Work order:
After locating the line that contains "Created on Fri Oct 18 17:05:25 2019" in the data below, set down exactly that line and each one after it through the line that contains "June 24, 2025", and nothing more.
(Source data)
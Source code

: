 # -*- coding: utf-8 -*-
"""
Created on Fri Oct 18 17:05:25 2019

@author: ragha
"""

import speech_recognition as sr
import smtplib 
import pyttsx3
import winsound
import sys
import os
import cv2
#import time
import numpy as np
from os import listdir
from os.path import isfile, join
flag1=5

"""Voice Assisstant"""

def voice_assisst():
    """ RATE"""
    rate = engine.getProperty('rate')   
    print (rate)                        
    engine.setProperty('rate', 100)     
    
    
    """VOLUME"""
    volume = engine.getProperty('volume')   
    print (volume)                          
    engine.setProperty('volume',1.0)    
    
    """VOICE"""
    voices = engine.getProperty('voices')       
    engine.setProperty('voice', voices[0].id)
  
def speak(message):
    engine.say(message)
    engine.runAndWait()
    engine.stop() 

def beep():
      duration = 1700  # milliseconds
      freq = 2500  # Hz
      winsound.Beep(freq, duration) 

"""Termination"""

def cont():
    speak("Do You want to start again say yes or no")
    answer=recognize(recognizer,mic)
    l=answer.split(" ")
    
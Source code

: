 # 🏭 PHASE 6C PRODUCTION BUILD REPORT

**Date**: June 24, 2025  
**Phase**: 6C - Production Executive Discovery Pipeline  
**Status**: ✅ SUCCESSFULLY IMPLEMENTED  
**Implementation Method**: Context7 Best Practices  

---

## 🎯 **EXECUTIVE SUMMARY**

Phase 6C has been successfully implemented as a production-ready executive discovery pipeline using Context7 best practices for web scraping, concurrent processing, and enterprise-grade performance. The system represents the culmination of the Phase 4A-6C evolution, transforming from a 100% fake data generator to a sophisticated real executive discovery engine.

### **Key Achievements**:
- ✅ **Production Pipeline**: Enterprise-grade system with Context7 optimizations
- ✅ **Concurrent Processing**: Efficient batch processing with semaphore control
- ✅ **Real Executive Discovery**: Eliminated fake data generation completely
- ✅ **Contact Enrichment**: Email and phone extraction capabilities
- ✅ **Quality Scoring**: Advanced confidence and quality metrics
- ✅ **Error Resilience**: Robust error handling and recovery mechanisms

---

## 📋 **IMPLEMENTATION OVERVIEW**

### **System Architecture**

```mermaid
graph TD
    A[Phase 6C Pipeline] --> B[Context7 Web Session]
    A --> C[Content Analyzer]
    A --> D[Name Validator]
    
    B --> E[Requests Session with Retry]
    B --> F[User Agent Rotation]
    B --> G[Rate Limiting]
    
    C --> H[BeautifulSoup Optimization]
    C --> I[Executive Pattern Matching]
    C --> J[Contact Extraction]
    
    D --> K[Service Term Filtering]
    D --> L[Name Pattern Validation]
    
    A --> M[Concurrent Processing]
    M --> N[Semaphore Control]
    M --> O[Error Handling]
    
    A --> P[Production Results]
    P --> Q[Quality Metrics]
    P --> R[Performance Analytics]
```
(End Source data)
Final answer:
Created on Fri Oct 18 17:05:25 2019

@author: ragha
"""

import speech_recognition as sr
import smtplib 
import pyttsx3
import winsound
import sys
import os
import cv2
#import time
import numpy as np
from os import listdir
from os.path import isfile, join
flag1=5

"""Voice Assisstant"""

def voice_assisst():
    """ RATE"""
    rate = engine.getProperty('rate')   
    print (rate)                        
    engine.setProperty('rate', 100)     
    
    
    """VOLUME"""
    volume = engine.getProperty('volume')   
    print (volume)                          
    engine.setProperty('volume',1.0)    
    
    """VOICE"""
    voices = engine.getProperty('voices')       
    engine.setProperty('voice', voices[0].id)
  
def speak(message):
    engine.say(message)
    engine.runAndWait()
    engine.stop() 

def beep():
      duration = 1700  # milliseconds
      freq = 2500  # Hz
      winsound.Beep(freq, duration) 

"""Termination"""

def cont():
    speak("Do You want to start again say yes or no")
    answer=recognize(recognizer,mic)
    l=answer.split(" ")
    
Source code

: # 🏭 PHASE 6C PRODUCTION BUILD REPORT

**Date**: June 24, 2025  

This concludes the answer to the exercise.